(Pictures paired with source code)

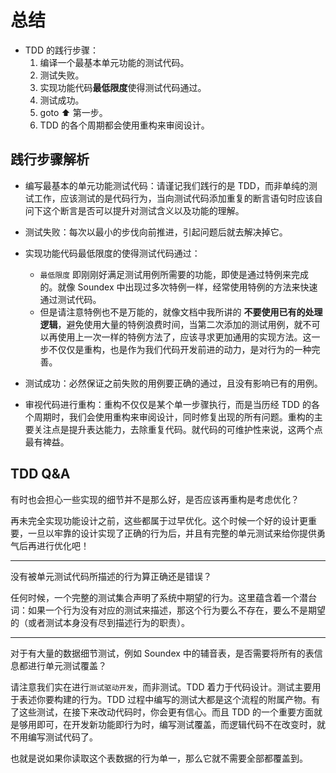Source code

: # 总结

- TDD 的践行步骤：
  1. 编译一个最基本单元功能的测试代码。
  2. 测试失败。
  3. 实现功能代码**最低限度**使得测试代码通过。
  4. 测试成功。
  5. goto ⬆ 第一步。
  6. TDD 的各个周期都会使用重构来审阅设计。

## 践行步骤解析

- 编写最基本的单元功能测试代码：请谨记我们践行的是 TDD，而非单纯的测试工作，应该测试的是代码行为，当向测试代码添加重复的断言语句时应该自问下这个断言是否可以提升对测试含义以及功能的理解。

- 测试失败：每次以最小的步伐向前推进，引起问题后就去解决掉它。

- 实现功能代码最低限度的使得测试代码通过：
  - `最低限度` 即刚刚好满足测试用例所需要的功能，即使是通过特例来完成的。就像 Soundex 中出现过多次特例一样，经常使用特例的方法来快速通过测试代码。
  - 但是请注意特例也不是万能的，就像文档中我所讲的 **不要使用已有的处理逻辑**，避免使用大量的特例浪费时间，当第二次添加的测试用例，就不可以再使用上一次一样的特例方法了，应该寻求更加通用的实现方法。这一步不仅仅是重构，也是作为我们代码开发前进的动力，是对行为的一种完善。

- 测试成功：必然保证之前失败的用例要正确的通过，且没有影响已有的用例。

- 审视代码进行重构：重构不仅仅是某个单一步骤执行，而是当历经 TDD 的各个周期时，我们会使用重构来审阅设计，同时修复出现的所有问题。重构的主要关注点是提升表达能力，去除重复代码。就代码的可维护性来说，这两个点最有裨益。

## TDD Q&A

有时也会担心一些实现的细节并不是那么好，是否应该再重构是考虑优化？

再未完全实现功能设计之前，这些都属于过早优化。这个时候一个好的设计更重要，一旦以牢靠的设计实现了正确的行为后，并且有完整的单元测试来给你提供勇气后再进行优化吧！

-----------------------------

没有被单元测试代码所描述的行为算正确还是错误？

任何时候，一个完整的测试集合声明了系统中期望的行为。这里蕴含着一个潜台词：如果一个行为没有对应的测试来描述，那这个行为要么不存在，要么不是期望的（或者测试本身没有尽到描述行为的职责）。

-----------------------------

对于有大量的数据细节测试，例如 Soundex 中的辅音表，是否需要将所有的表信息都进行单元测试覆盖？

请注意我们实在进行`测试驱动开发`，而非测试。TDD 着力于代码设计。测试主要用于表述你要构建的行为。TDD 过程中编写的测试大都是这个流程的附属产物。有了这些测试，在接下来改动代码时，你会更有信心。而且 TDD 的一个重要方面就是够用即可，在开发新功能即行为时，编写测试覆盖，而逻辑代码不在改变时，就不用编写测试代码了。

也就是说如果你读取这个表数据的行为单一，那么它就不需要全部都覆盖到。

Task details. Copy all lines above where "测试失败" is present.

Written answer.
  2. 测试失败。
- 测试失败：每次以最小的步伐向前推进，引起问题后就去解决掉它。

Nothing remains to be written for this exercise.